This allows the creation of a middleware function which profiles each execute method along with the path.

(defn profiled-executor [data next]
  (fn [path edge query input]
    (let [start (/ (System/nanoTime) 1000000.0)
          result (next path edge query input)]
      (d/chain result (fn [x]
                        (let [end (/ (System/nanoTime) 1000000.0)
                              duration (- end start)]
                          (swap! data assoc path {:start start :end end :duration duration}))))
      result)))

When we run a graph we get back the profiled execution.

parallel

As you can see each organization along with their count is fetched in parallel. They all serially wait on the root fetch of modocache because they depend on the user response.

Putting it Together

Another huge inspiration for all of this was Robert Mosolgo’s work on GraphQL. He has an amazing implementation up and running where you can type in queries and explore the schema using the __type__ field. It is so awesome.

I wanted to try something like that so I made this guy. It isn’t as cool but what can you do! Very few fields and roots work and so I wouldn’t expect anything beyond the initial demo query to return anything. Just make sure you scroll down and see the profile graph – it is my favorite part.

The implementation right now is basically my thoughts as they came to me mashed into emacs. There are a lot of names I want to change and protocols I want to add to clean up the execution.

When I first started writing Clojure I felt like I couldn’t really just sit down and type code – I had to think up front on what I wanted to do. I justified this as forcing good design and Hammocks and stuff … but this past week has basically been me at a 1000 line clojure file with a REPL exploring ideas with horrible, horrible code. I don’t know if this signifies progress or regression in my Clojure abilities …

Exploring the schema with the __type__ construct is so powerful. I immediately started using it on Robert’s demo to see what type of queries I could write.
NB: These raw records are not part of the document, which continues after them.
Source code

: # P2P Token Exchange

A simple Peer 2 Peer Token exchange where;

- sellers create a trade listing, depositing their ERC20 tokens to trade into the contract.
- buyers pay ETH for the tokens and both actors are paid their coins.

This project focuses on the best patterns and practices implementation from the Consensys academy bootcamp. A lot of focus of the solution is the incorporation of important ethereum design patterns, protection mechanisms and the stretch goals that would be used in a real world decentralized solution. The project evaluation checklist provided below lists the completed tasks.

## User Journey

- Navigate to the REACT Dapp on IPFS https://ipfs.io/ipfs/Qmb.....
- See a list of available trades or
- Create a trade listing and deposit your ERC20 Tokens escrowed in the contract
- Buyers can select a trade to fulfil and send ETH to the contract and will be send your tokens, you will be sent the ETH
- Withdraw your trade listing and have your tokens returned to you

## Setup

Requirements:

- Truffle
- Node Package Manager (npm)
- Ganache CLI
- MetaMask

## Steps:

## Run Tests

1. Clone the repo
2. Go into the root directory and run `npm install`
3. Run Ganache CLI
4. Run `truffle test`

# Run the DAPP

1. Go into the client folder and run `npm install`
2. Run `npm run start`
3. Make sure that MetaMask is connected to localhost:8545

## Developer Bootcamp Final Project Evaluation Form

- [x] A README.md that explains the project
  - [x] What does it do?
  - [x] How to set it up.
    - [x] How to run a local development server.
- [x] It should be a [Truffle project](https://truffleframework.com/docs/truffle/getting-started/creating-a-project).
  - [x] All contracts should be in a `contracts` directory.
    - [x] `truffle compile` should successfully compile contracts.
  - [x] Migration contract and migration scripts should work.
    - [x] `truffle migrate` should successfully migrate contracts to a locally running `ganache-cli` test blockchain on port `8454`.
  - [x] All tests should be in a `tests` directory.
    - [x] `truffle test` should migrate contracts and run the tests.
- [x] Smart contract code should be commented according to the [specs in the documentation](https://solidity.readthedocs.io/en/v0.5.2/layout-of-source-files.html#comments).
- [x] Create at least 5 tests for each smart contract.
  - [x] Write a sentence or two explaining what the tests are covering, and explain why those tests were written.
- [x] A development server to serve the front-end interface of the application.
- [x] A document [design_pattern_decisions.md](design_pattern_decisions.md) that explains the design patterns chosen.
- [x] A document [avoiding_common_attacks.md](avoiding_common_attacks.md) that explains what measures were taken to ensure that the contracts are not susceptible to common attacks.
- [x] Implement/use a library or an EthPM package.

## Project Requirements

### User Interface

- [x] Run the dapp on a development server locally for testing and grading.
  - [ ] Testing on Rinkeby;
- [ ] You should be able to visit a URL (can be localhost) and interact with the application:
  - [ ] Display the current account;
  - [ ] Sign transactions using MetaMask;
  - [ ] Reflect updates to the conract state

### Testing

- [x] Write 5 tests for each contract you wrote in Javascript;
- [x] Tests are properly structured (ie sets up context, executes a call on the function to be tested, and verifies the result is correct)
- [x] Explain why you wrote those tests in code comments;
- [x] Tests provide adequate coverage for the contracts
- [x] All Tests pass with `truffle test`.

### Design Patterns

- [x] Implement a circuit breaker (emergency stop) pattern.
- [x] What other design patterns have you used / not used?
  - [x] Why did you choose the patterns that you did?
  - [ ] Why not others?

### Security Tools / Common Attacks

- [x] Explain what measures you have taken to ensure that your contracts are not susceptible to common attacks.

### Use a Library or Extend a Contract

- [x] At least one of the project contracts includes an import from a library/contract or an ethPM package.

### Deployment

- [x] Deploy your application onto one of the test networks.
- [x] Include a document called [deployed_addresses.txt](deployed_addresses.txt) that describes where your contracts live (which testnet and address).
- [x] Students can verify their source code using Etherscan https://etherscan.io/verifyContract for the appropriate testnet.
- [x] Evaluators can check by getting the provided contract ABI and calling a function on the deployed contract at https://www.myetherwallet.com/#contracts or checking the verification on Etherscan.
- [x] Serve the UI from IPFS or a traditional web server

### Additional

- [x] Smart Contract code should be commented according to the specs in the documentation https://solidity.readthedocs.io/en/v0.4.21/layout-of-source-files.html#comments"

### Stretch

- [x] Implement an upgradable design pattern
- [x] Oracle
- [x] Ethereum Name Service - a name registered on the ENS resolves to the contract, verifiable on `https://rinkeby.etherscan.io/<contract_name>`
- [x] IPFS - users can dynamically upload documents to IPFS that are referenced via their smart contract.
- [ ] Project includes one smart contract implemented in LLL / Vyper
I need to add that.

I had previously wondered how Facebook handled Node being their root call for damn near everything. Then while writing this post I noticed the fields on their GraphQL definition is a function – not static. I wonder if that is how – they can’t statically tell which fields a Node might have in their graph but as they expand / execute the graph they can build it out using the fields function. That wouldn’t work for me – the fields and types are defined up front. Food for thought.

So yah, another week, another stab at GraphQL. Good times.